■ **TASK ITEM**: Reproduce the records exactly, beginning with their first line and ending with the line that contains "sprachen: Sie sagen, du", and output nothing more.

■ **TASK DATA**:
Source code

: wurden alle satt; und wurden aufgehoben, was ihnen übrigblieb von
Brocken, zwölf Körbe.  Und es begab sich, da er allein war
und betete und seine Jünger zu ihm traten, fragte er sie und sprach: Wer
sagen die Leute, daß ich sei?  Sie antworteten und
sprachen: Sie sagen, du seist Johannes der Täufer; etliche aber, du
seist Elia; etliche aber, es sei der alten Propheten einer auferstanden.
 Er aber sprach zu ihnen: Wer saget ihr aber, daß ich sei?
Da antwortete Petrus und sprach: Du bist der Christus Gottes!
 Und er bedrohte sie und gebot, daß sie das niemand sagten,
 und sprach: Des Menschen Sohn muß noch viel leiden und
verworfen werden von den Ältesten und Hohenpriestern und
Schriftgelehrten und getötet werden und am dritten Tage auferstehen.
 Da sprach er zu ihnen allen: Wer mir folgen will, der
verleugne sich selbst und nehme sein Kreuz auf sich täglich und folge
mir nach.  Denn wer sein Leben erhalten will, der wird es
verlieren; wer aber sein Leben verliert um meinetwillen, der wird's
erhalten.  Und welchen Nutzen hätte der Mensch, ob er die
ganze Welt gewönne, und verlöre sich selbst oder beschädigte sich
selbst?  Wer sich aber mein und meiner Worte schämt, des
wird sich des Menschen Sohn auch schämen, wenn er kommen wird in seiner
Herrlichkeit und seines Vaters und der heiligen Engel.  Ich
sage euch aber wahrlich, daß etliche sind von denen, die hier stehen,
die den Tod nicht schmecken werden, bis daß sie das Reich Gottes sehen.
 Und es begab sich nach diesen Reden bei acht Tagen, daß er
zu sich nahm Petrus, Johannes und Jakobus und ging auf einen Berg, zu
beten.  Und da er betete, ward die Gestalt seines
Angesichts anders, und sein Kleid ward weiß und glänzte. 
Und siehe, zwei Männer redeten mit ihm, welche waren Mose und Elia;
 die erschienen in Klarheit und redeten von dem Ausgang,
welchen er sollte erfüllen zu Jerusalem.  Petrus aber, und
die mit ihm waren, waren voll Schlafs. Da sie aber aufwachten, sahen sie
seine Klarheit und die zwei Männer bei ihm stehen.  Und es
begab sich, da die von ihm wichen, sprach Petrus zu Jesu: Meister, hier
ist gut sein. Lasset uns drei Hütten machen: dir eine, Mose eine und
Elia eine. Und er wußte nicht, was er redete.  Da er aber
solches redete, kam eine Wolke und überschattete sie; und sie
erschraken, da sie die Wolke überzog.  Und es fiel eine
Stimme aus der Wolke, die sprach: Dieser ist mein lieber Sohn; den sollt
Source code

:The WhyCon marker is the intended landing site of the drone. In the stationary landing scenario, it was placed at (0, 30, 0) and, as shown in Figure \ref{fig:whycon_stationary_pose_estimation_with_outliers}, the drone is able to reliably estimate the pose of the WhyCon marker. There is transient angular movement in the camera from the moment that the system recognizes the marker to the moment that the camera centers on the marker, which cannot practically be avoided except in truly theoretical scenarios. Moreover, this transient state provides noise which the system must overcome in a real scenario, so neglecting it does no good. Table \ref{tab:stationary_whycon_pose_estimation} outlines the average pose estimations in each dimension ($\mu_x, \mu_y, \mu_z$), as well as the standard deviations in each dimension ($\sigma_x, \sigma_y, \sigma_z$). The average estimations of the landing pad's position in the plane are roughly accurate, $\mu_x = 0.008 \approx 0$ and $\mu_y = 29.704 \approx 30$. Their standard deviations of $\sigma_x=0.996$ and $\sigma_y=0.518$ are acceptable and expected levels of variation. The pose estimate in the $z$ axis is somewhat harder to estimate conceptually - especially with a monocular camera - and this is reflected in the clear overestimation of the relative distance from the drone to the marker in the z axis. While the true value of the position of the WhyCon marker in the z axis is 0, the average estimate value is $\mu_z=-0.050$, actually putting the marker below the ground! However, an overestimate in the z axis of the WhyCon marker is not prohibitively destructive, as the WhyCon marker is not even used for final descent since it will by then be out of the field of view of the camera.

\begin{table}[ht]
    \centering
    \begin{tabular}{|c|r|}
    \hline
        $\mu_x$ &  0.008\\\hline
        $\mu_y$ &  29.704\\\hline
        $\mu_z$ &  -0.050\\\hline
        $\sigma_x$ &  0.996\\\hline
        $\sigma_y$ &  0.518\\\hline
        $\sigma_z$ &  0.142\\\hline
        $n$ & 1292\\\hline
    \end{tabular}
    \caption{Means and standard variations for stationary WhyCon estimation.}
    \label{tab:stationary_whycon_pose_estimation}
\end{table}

■ **OUTPUT**:
Source code

: wurden alle satt; und wurden aufgehoben, was ihnen übrigblieb von
Brocken, zwölf Körbe.  Und es begab sich, da er allein war
und betete und seine Jünger zu ihm traten, fragte er sie und sprach: Wer
sagen die Leute, daß ich sei?  Sie antworteten und
sprachen: Sie sagen, du seist Johannes der Täufer; etliche aber, du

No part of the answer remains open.